A passionate and tragic love affair between a college professor and a student is at the heart of the new film by Spanish film director Isabel Coixet, adapted from a novel by acclaimed American author Philip Roth. Alan Silverman has this look at Elegy.
David Kepesh is a distinguished literature professor and award-winning author. He is also an admitted womanizer who has, over the years, insulated himself from falling in love with any of the women - most often, younger women - who have entered his life. All of that changes with Consuela Castillo, a former student from one of his university classes.
The flirtation leads to a passionate affair; but Cuban-born Consuela, who is older than most of Kepesh's previous lovers, will not allow him to get away with treating her as merely another conquest.
Elegy is adapted from Philip Roth's 2001 novel The Dying Animal, his third book featuring the fictional professor Kepesh (who some literary critics have suggested is the author's alter ego).

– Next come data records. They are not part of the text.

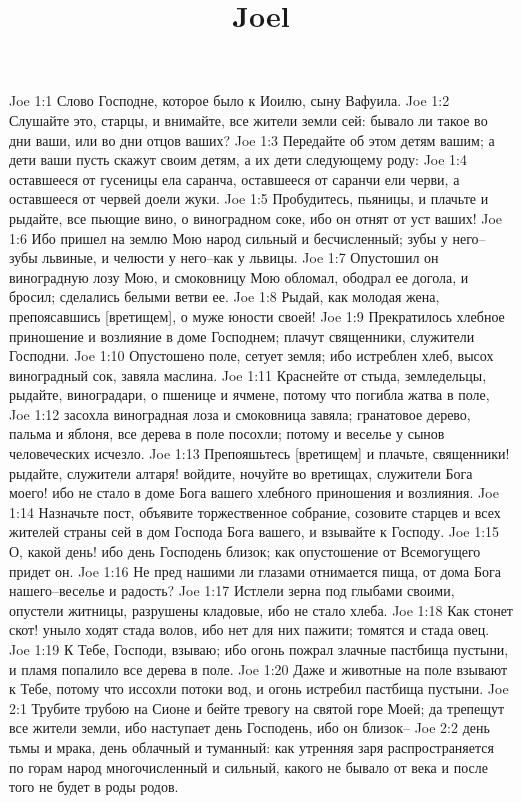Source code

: 

\title{Joel}

Joe 1:1  Слово Господне, которое было к Иоилю, сыну Вафуила.
Joe 1:2  Слушайте это, старцы, и внимайте, все жители земли сей: бывало ли такое во дни ваши, или во дни отцов ваших?
Joe 1:3  Передайте об этом детям вашим; а дети ваши пусть скажут своим детям, а их дети следующему роду:
Joe 1:4  оставшееся от гусеницы ела саранча, оставшееся от саранчи ели черви, а оставшееся от червей доели жуки.
Joe 1:5  Пробудитесь, пьяницы, и плачьте и рыдайте, все пьющие вино, о виноградном соке, ибо он отнят от уст ваших!
Joe 1:6  Ибо пришел на землю Мою народ сильный и бесчисленный; зубы у него--зубы львиные, и челюсти у него--как у львицы.
Joe 1:7  Опустошил он виноградную лозу Мою, и смоковницу Мою обломал, ободрал ее догола, и бросил; сделались белыми ветви ее.
Joe 1:8  Рыдай, как молодая жена, препоясавшись [вретищем], о муже юности своей!
Joe 1:9  Прекратилось хлебное приношение и возлияние в доме Господнем; плачут священники, служители Господни.
Joe 1:10  Опустошено поле, сетует земля; ибо истреблен хлеб, высох виноградный сок, завяла маслина.
Joe 1:11  Краснейте от стыда, земледельцы, рыдайте, виноградари, о пшенице и ячмене, потому что погибла жатва в поле,
Joe 1:12  засохла виноградная лоза и смоковница завяла; гранатовое дерево, пальма и яблоня, все дерева в поле посохли; потому и веселье у сынов человеческих исчезло.
Joe 1:13  Препояшьтесь [вретищем] и плачьте, священники! рыдайте, служители алтаря! войдите, ночуйте во вретищах, служители Бога моего! ибо не стало в доме Бога вашего хлебного приношения и возлияния.
Joe 1:14  Назначьте пост, объявите торжественное собрание, созовите старцев и всех жителей страны сей в дом Господа Бога вашего, и взывайте к Господу.
Joe 1:15  О, какой день! ибо день Господень близок; как опустошение от Всемогущего придет он.
Joe 1:16  Не пред нашими ли глазами отнимается пища, от дома Бога нашего--веселье и радость?
Joe 1:17  Истлели зерна под глыбами своими, опустели житницы, разрушены кладовые, ибо не стало хлеба.
Joe 1:18  Как стонет скот! уныло ходят стада волов, ибо нет для них пажити; томятся и стада овец.
Joe 1:19  К Тебе, Господи, взываю; ибо огонь пожрал злачные пастбища пустыни, и пламя попалило все дерева в поле.
Joe 1:20  Даже и животные на поле взывают к Тебе, потому что иссохли потоки вод, и огонь истребил пастбища пустыни.
Joe 2:1  Трубите трубою на Сионе и бейте тревогу на святой горе Моей; да трепещут все жители земли, ибо наступает день Господень, ибо он близок--
Joe 2:2  день тьмы и мрака, день облачный и туманный: как утренняя заря распространяется по горам народ многочисленный и сильный, какого не бывало от века и после того не будет в роды родов.
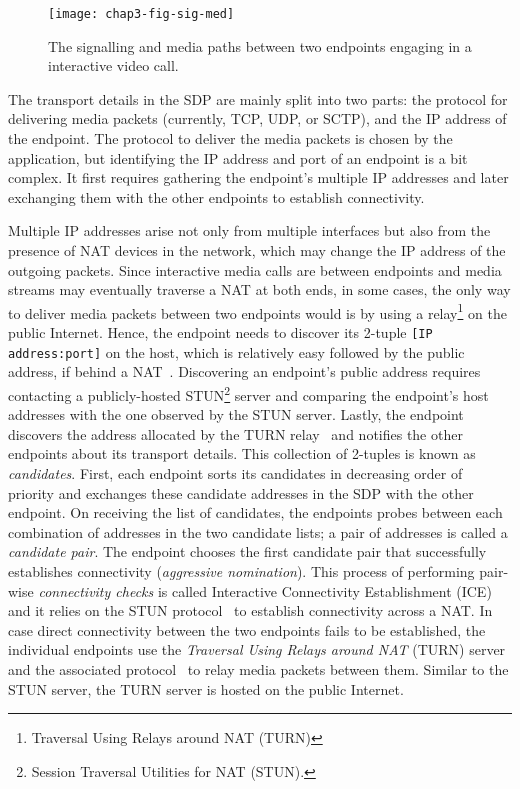 \begin{figure}[!t]
\centerline{\texttt{[image: chap3-fig-sig-med]}}
\caption{The signalling and media paths between two endpoints engaging in
a interactive video call.}
\label{fig:3:sig.media}
\end{figure}


The transport details in the SDP are mainly split into two parts: the protocol
for delivering media packets (currently, TCP, UDP, or SCTP), and the
IP address of the endpoint. The protocol to deliver the media packets is
chosen by the application, but identifying the IP address and port of an
endpoint is a bit complex. It first requires gathering the endpoint's multiple
IP addresses and later exchanging them with the other endpoints to establish
connectivity.

Multiple IP addresses arise not only from multiple interfaces but also from
the presence of NAT devices in the network, which may change the IP address of
the outgoing packets. Since interactive media calls are between endpoints and
media streams may eventually traverse a NAT at both ends, in some cases, the
only way to deliver media packets between two endpoints would is by using
a relay\footnote{Traversal Using Relays around NAT (TURN)} on the public
Internet. Hence, the endpoint needs to discover its 2-tuple \texttt{[IP
address:port]} on the host, which is relatively easy followed by the public
address, if behind a NAT~\cite{rfc5389}. Discovering an endpoint's public address
requires contacting a publicly-hosted STUN\footnote{Session Traversal
Utilities for NAT (STUN).} server and comparing the endpoint's
host addresses with the one observed by the STUN server. Lastly, the endpoint
discovers the address allocated by the TURN relay~\cite{rfc5766} and notifies
the other endpoints about its transport details. This collection of 2-tuples
is known as \emph{candidates}. First, each endpoint sorts its candidates
in decreasing order of priority and exchanges these candidate addresses in the
SDP with the other endpoint. On receiving the list of candidates, the endpoints
probes between each combination of addresses in the two candidate
lists; a pair of addresses is called a \emph{candidate pair}. The endpoint
chooses the first candidate pair that successfully establishes connectivity
(\emph{aggressive nomination}). This process of performing pair-wise
\emph{connectivity checks} is called Interactive Connectivity Establishment
(ICE)~\cite{rfc5245, rfc6544} and it relies on the STUN protocol~\cite{rfc5389} to establish connectivity
across a NAT. In case direct connectivity between the two endpoints fails
to be established, the individual endpoints use the \emph{Traversal Using Relays
around NAT} (TURN) server and the associated protocol~\cite{rfc5766} to relay
media packets between them. Similar to the STUN server, the TURN
server is hosted on the public Internet.

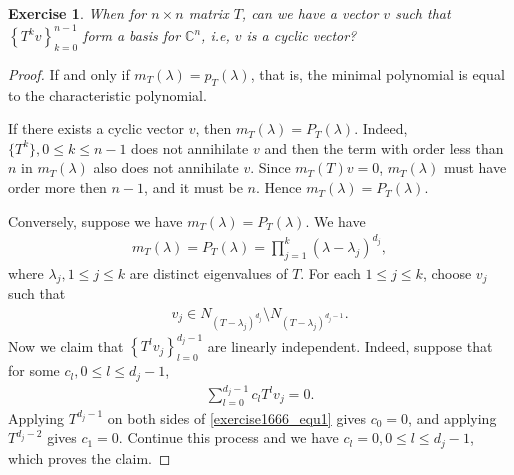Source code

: \documentclass[11pt]{book}
\newtheorem{exercise}{Exercise}[section]
\theoremstyle{definition}
\numberwithin{equation}{chapter}
\begin{document}
\begin{exercise}
When for $n \times n$ matrix $T$, can we have a vector $v$ such that $\left\{T^kv\right\}^{n-1}_{k=0}$ form a basis for $\mathbb{C}^n$, i.e, $v$ is a cyclic vector?
\end{exercise}
\begin{proof}
If and only if $m_T(\lambda) = p_T(\lambda)$, that is, the minimal polynomial is equal to the characteristic polynomial.

If there exists a cyclic vector $v$, then $m_T(\lambda) = P_T(\lambda)$. Indeed, $\{T^{k}\}, 0 \leq k \leq n - 1$ does not annihilate $v$ and then the term with order less than $n$ in $m_T(\lambda)$ also does not annihilate $v$. Since $m_T(T)v = 0$, $m_T(\lambda)$ must have order more then $n - 1$, and it must be $n$. Hence $m_T(\lambda) = P_T(\lambda)$. 

Conversely, suppose we have $m_T(\lambda) = P_T(\lambda)$. We have
\begin{align*}
    m_T(\lambda) = P_T(\lambda) = \prod^k_{j=1} \left(\lambda - \lambda_j\right)^{d_j},
\end{align*}
where $\lambda_j, 1 \leq j \leq k$ are distinct eigenvalues of $T$. For each $1 \leq j \leq k$, choose $v_j$ such that
\begin{align*}
    v_j \in N_{(T - \lambda_j)^{d_j}} \setminus N_{(T - \lambda_j)^{d_j - 1}}.
\end{align*}
Now we claim that $\left\{T^lv_j\right\}^{d_j-1}_{l=0}$ are linearly independent. Indeed, suppose that for some $c_l, 0 \leq l \leq d_j - 1$,
\begin{align}\label{exercise1666_equ1}
    \sum^{d_j-1}_{l=0} c_l T^lv_j = 0.
\end{align}
Applying $T^{d_j-1}$ on both sides of \eqref{exercise1666_equ1} gives $c_0 = 0$, and applying $T^{d_j-2}$ gives $c_1 = 0$. Continue this process and we have $c_l = 0, 0 \leq l \leq d_j - 1$, which proves the claim. 


\end{proof}
\end{document}
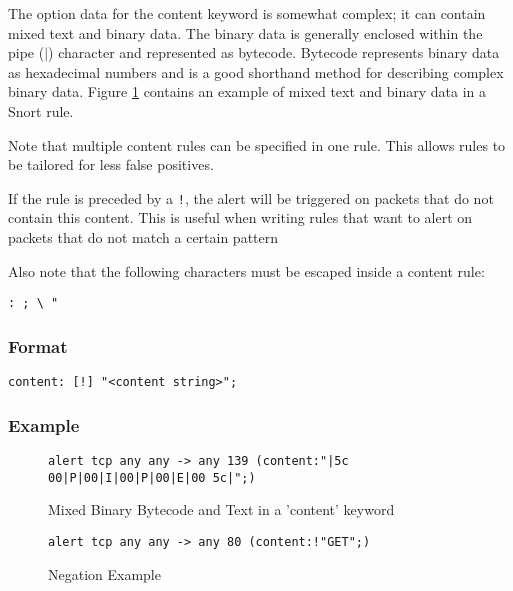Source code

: \documentclass[english]{report}
\newenvironment{note}{
\samepage
    \vspace{10pt}{\textsf{
        {\hspace{7pt}\Huge{$\triangle$\hspace{-12.5pt}{\Large{$^!$}}}}\hspace{5pt}
        {\Large{NOTE}}
    }
    }
   \begin{center}
    \par\vspace{-17pt}

    \begin{lrbox}{\savepar}
    \begin{minipage}[r]{6in}
}
{
    \end{minipage}
    \end{lrbox}
    \fbox{
        \usebox{
            \savepar
	}
    }
    \par\vskip10pt
    \end{center}
}
\newenvironment{note}{
        \begin{rawhtml}
        <p><table border="1"><tr><td><b>
        Note:&nbsp;&nbsp;</b>
        \end{rawhtml}
}{
        \begin{rawhtml}
        </b></td></tr></table></p>
        \end{rawhtml}
}
\begin{document}
The option data for the content keyword is somewhat complex; it can
contain mixed text and binary data. The binary data is generally enclosed
within the pipe ($|$) character and represented
as bytecode. Bytecode represents binary data as hexadecimal numbers
and is a good shorthand method for describing complex binary data.
Figure \ref{mixed content example} contains an example of mixed text
and binary data in a Snort rule. 

Note that multiple content rules can be specified in one rule. This
allows rules to be tailored for less false positives. 

If the rule is preceded by a \texttt{!}, the alert will be triggered
on packets that do not contain this content. This is useful when writing
rules that want to alert on packets that do not match a certain pattern

\begin{note}
Also note that the following characters must be escaped inside a content
rule:

\begin{verbatim}
: ; \ "
\end{verbatim}
\end{note}


\subsubsection{Format}

\begin{verbatim}
content: [!] "<content string>";
\end{verbatim}


\subsubsection{Example}

\begin{figure}[!hbpt]
\begin{verbatim}
alert tcp any any -> any 139 (content:"|5c 00|P|00|I|00|P|00|E|00 5c|";)
\end{verbatim}
\caption{\label{mixed content example}Mixed Binary Bytecode and Text in a 'content' keyword}
\end{figure}

\begin{figure}[!hbpt]
\begin{verbatim}
alert tcp any any -> any 80 (content:!"GET";)
\end{verbatim}
\caption{\label{content negation example}Negation Example}
\end{figure}
\end{document}
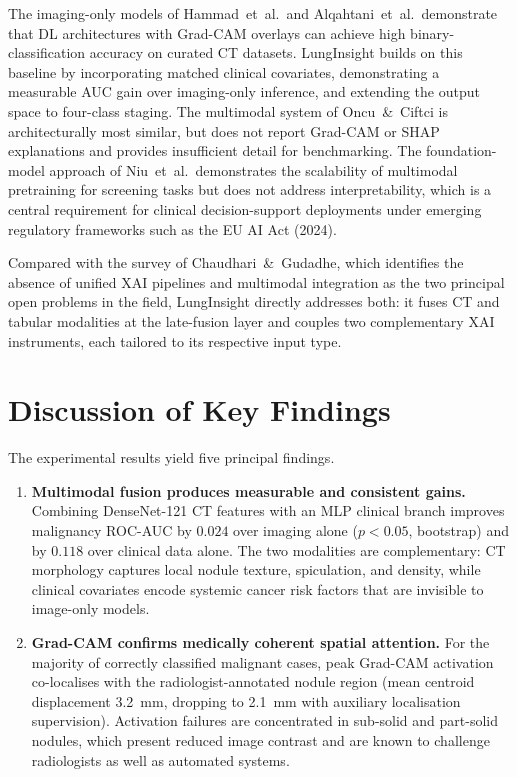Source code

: {The imaging-only models of Hammad~et~al.\ and Alqahtani~et~al.\ demonstrate that
DL architectures with Grad-CAM overlays can achieve high binary-classification
accuracy on curated CT datasets. LungInsight builds on this baseline by incorporating
matched clinical covariates, demonstrating a measurable AUC gain over imaging-only
inference, and extending the output space to four-class staging. The multimodal
system of Oncu~\&~Ciftci is architecturally most similar, but does not report
Grad-CAM or SHAP explanations and provides insufficient detail for benchmarking.
The foundation-model approach of Niu~et~al.\ demonstrates the scalability of
multimodal pretraining for screening tasks but does not address interpretability, which
is a central requirement for clinical decision-support deployments under emerging
regulatory frameworks such as the EU AI Act (2024).

Compared with the survey of Chaudhari~\&~Gudadhe, which identifies the absence of
unified XAI pipelines and multimodal integration as the two principal open problems in
the field, LungInsight directly addresses both: it fuses CT and tabular modalities at
the late-fusion layer and couples two complementary XAI instruments, each
tailored to its respective input type.


\section{Discussion of Key Findings}
\label{sec:findings}

The experimental results yield five principal findings.

\begin{enumerate}

    \item \textbf{Multimodal fusion produces measurable and consistent gains.}
    Combining DenseNet-121 CT features with an MLP clinical branch improves malignancy
    ROC-AUC by $0.024$ over imaging alone ($p < 0.05$, bootstrap) and by $0.118$
    over clinical data alone. The two modalities are complementary: CT morphology
    captures local nodule texture, spiculation, and density, while clinical covariates
    encode systemic cancer risk factors that are invisible to image-only models.

    \item \textbf{Grad-CAM confirms medically coherent spatial attention.}
    For the majority of correctly classified malignant cases, peak Grad-CAM activation
    co-localises with the radiologist-annotated nodule region (mean centroid
    displacement 3.2~mm, dropping to 2.1~mm with auxiliary localisation supervision).
    Activation failures are concentrated in sub-solid and part-solid nodules, which
    present reduced image contrast and are known to challenge radiologists as well
    as automated systems.


\end{enumerate}}
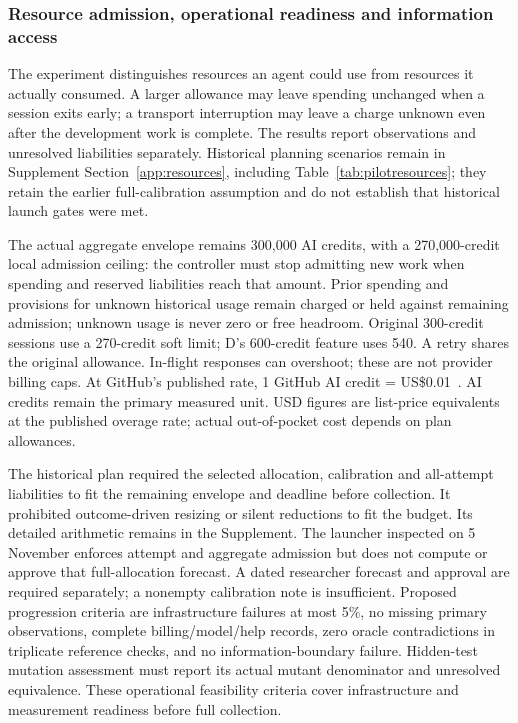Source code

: \subsubsection{Resource admission, operational readiness and information access}

The experiment distinguishes resources an agent could use from resources
it actually consumed. A larger allowance may leave spending unchanged
when a session exits early; a transport interruption may leave a charge
unknown even after the development work is complete. The results report
observations and unresolved liabilities separately. Historical planning
scenarios remain in Supplement Section~\ref{app:resources}, including
Table~\ref{tab:pilotresources}; they retain the earlier full-calibration
assumption and do not establish that historical launch gates were met.

The actual aggregate envelope remains 300,000 AI credits, with a
270,000-credit local admission ceiling: the controller must stop admitting
new work when spending and reserved liabilities reach that amount.
Prior spending and provisions for
unknown historical usage remain charged or held against remaining
admission; unknown usage is never zero or free headroom.
Original 300-credit sessions use a 270-credit soft limit; D's
600-credit feature uses 540. A retry shares the original allowance.
In-flight responses can overshoot; these are not provider billing caps.
At GitHub's published rate, 1 GitHub AI credit = US\$0.01~\cite{githubcopilotpricing}.
AI credits remain the primary measured unit. USD figures are list-price
equivalents at the published overage rate; actual out-of-pocket cost depends
on plan allowances.

The historical plan required the selected allocation, calibration and
all-attempt liabilities to fit the remaining envelope and deadline before
collection. It prohibited outcome-driven resizing or silent reductions to
fit the budget. Its detailed arithmetic remains in the Supplement.
The launcher inspected on 5 November enforces attempt and aggregate admission but does
not compute or approve that full-allocation forecast. A dated researcher
forecast and approval are required separately; a nonempty calibration
note is insufficient.
Proposed progression criteria are infrastructure failures at
most 5\%, no missing primary observations, complete billing/model/help
records, zero oracle contradictions in triplicate reference checks,
and no information-boundary failure. Hidden-test mutation assessment
must report its actual mutant denominator and unresolved equivalence.
These operational feasibility criteria cover infrastructure and measurement
readiness before full collection.

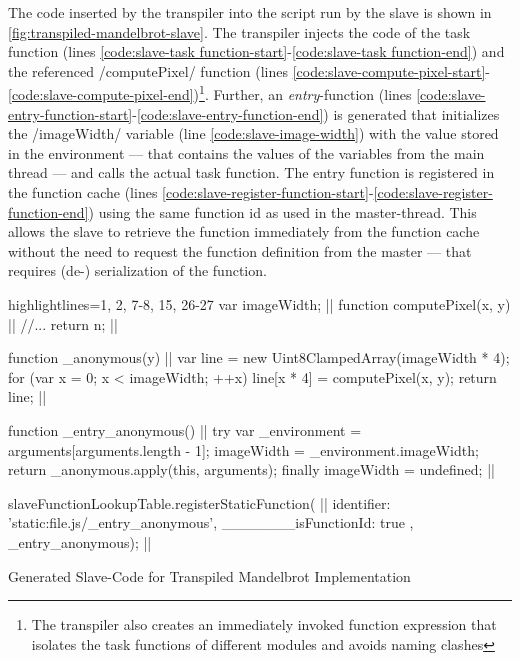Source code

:The code inserted by the transpiler into the script run by the slave is shown in \cref{fig:transpiled-mandelbrot-slave}. The transpiler injects the code of the task function (lines \ref{code:slave-task function-start}-\ref{code:slave-task function-end}) and the referenced \javascriptinline/computePixel/ function (lines \ref{code:slave-compute-pixel-start}-\ref{code:slave-compute-pixel-end})\footnote{The transpiler also creates an immediately invoked function expression that isolates the task functions of different modules and avoids naming clashes}. Further, an \textit{entry}-function (lines \ref{code:slave-entry-function-start}-\ref{code:slave-entry-function-end}) is generated that initializes the \javascriptinline/imageWidth/ variable (line \ref{code:slave-image-width}) with the value stored in the environment --- that contains the values of the variables from the main thread --- and calls the actual task function. The entry function is registered in the function cache (lines \ref{code:slave-register-function-start}-\ref{code:slave-register-function-end}) using the same function id as used in the master-thread. This allows the slave to retrieve the function immediately from the function cache without the need to request the function definition from the master --- that requires (de-) serialization of the function.

\begin{listing}
\begin{javascriptcode*}{highlightlines={1, 2, 7-8, 15, 26-27}}
var imageWidth; |$\label{code:slave-image-width}$|
function computePixel(x, y) { |$\label{code:slave-compute-pixel-start}$|
	//...
	return n;
}|$\label{code:slave-compute-pixel-end}$|

function _anonymous(y) { |$\label{code:slave-task function-start}$|
	var line = new Uint8ClampedArray(imageWidth * 4);
	for (var x = 0; x < imageWidth; ++x) {
		line[x * 4] = computePixel(x, y);
	}
	return line;
}|$\label{code:slave-task function-end}$|

function _entry_anonymous() { |$\label{code:slave-entry-function-start}$|
	try {
		var _environment = arguments[arguments.length - 1];
		imageWidth = _environment.imageWidth;
		return _anonymous.apply(this, arguments);
	} finally {
		imageWidth = undefined;
	}
}|$\label{code:slave-entry-function-end}$|

slaveFunctionLookupTable.registerStaticFunction({ |$\label{code:slave-register-function-start}$|
	identifier: 'static:file.js/_entry_anonymous',
	_______isFunctionId: true
}, _entry_anonymous); |$\label{code:slave-register-function-end}$|
\end{javascriptcode*}
\caption{Generated Slave-Code for Transpiled Mandelbrot Implementation}
\label{fig:transpiled-mandelbrot-slave}
\end{listing}

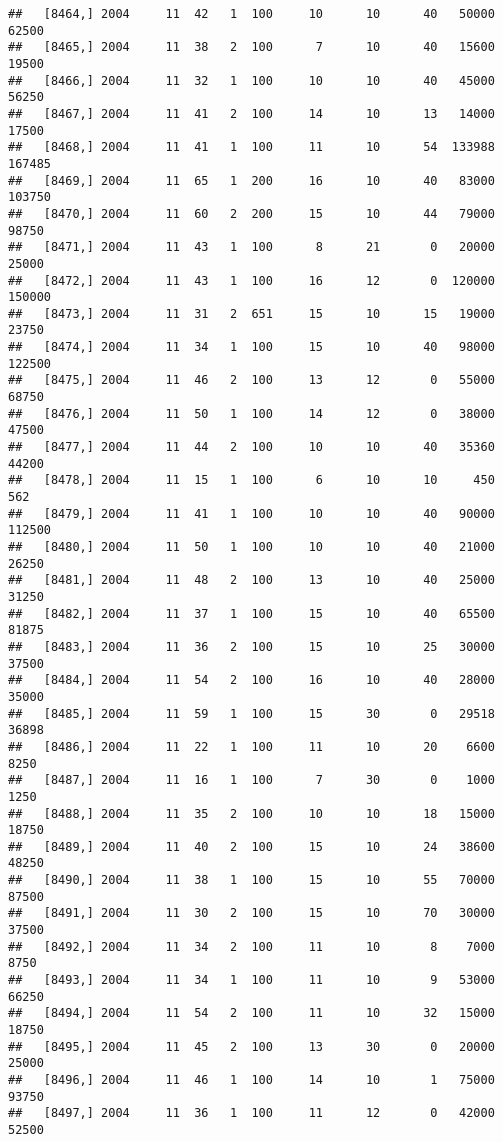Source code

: \documentclass{article}\usepackage[]{graphicx}\usepackage[]{color}
\makeatletter
\newenvironment{kframe}{%
 \def\at@end@of@kframe{}%
 \ifinner\ifhmode%
  \def\at@end@of@kframe{\end{minipage}}%
  \begin{minipage}{\columnwidth}%
 \fi\fi%
 \def\FrameCommand##1{\hskip\@totalleftmargin \hskip-\fboxsep
 \colorbox{shadecolor}{##1}\hskip-\fboxsep
     \hskip-\linewidth \hskip-\@totalleftmargin \hskip\columnwidth}%
 \MakeFramed {\advance\hsize-\width
   \@totalleftmargin\z@ \linewidth\hsize
   \@setminipage}}%
 {\par\unskip\endMakeFramed%
 \at@end@of@kframe}
\newenvironment{knitrout}{}{} %
\makeatother
\begin{document}
\begin{knitrout}
\begin{kframe}
\begin{verbatim}
##   [8464,] 2004     11  42   1  100     10      10      40   50000   62500
##   [8465,] 2004     11  38   2  100      7      10      40   15600   19500
##   [8466,] 2004     11  32   1  100     10      10      40   45000   56250
##   [8467,] 2004     11  41   2  100     14      10      13   14000   17500
##   [8468,] 2004     11  41   1  100     11      10      54  133988  167485
##   [8469,] 2004     11  65   1  200     16      10      40   83000  103750
##   [8470,] 2004     11  60   2  200     15      10      44   79000   98750
##   [8471,] 2004     11  43   1  100      8      21       0   20000   25000
##   [8472,] 2004     11  43   1  100     16      12       0  120000  150000
##   [8473,] 2004     11  31   2  651     15      10      15   19000   23750
##   [8474,] 2004     11  34   1  100     15      10      40   98000  122500
##   [8475,] 2004     11  46   2  100     13      12       0   55000   68750
##   [8476,] 2004     11  50   1  100     14      12       0   38000   47500
##   [8477,] 2004     11  44   2  100     10      10      40   35360   44200
##   [8478,] 2004     11  15   1  100      6      10      10     450     562
##   [8479,] 2004     11  41   1  100     10      10      40   90000  112500
##   [8480,] 2004     11  50   1  100     10      10      40   21000   26250
##   [8481,] 2004     11  48   2  100     13      10      40   25000   31250
##   [8482,] 2004     11  37   1  100     15      10      40   65500   81875
##   [8483,] 2004     11  36   2  100     15      10      25   30000   37500
##   [8484,] 2004     11  54   2  100     16      10      40   28000   35000
##   [8485,] 2004     11  59   1  100     15      30       0   29518   36898
##   [8486,] 2004     11  22   1  100     11      10      20    6600    8250
##   [8487,] 2004     11  16   1  100      7      30       0    1000    1250
##   [8488,] 2004     11  35   2  100     10      10      18   15000   18750
##   [8489,] 2004     11  40   2  100     15      10      24   38600   48250
##   [8490,] 2004     11  38   1  100     15      10      55   70000   87500
##   [8491,] 2004     11  30   2  100     15      10      70   30000   37500
##   [8492,] 2004     11  34   2  100     11      10       8    7000    8750
##   [8493,] 2004     11  34   1  100     11      10       9   53000   66250
##   [8494,] 2004     11  54   2  100     11      10      32   15000   18750
##   [8495,] 2004     11  45   2  100     13      30       0   20000   25000
##   [8496,] 2004     11  46   1  100     14      10       1   75000   93750
##   [8497,] 2004     11  36   1  100     11      12       0   42000   52500

\end{verbatim}
\end{kframe}
\end{knitrout}
\end{document}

The film stars English Oscar-winner Sir Ben Kingsley as Kepesh with Penelope Cruz as the captivating and haunting Consuela. The Spanish screen star credits author Roth with creating a character she felt drawn to play.
"I think Kepesh - [Ben] Kingsley's character - really can see who Consuela is and that scares him even more because she is 30 years younger, " Cruz explains, "but she can see that sometimes she is the adult and he is much more frightened than her about life ...about confronting important things in life. He is terrified about love and I think Kingsley did an amazing performance. He is one of my favorite actors. I was obsessed with that book for five years and I don't imagine anybody better to play Kepesh than Kingsley."
Dennis Hopper co-stars as Kepesh's closest confidante - a fellow professor and, also, a lothario. He believes novelist Roth expresses something basic - literally and figuratively - about men.
"He just captures the male consciousness. I think very few writers have ever really gone to where he goes. It is simplistic in one sense and yet very honest about males in another," Hopper says.
Director Isabel Coixet is the first female filmmaker to tackle a novel by Philip Roth, whose stories are told almost exclusively from the male point of view. However, Coixet says that women know these characters well.
"I really understand David Kepesh," Coixet explains. "I understand why does what he does. I understand his fear. I understand his panic. I understand that there is this really big void in the center of his infatuation."
Unlike many contemporary directors who observe the action on video monitors hooked up to the film cameras, Coixet operates her own camera, putting her into the scene with the actors. Sir Ben Kingsley admires how that helps Coixet guide the cast to create intimate and realistic portrayals of their characters.
"She values restraint. She will not exaggerate or lie or film an untruth," says Kingsley. "At the risk of it almost being invisible, she will put the camera in a certain place where it is pretty inevitable that the actors are going to have to tell the truth, under her scrutiny, but it can be minimalistic and that is why I really enjoy working with her."
The Elegy cast also features Patricia Clarkson as the one woman his own age with whom Kepesh has a relationship. Peter Sarsgaard plays the professor's estranged son. Nicholas Meyer adapted the novel The Dying Animal into the film script for Elegy.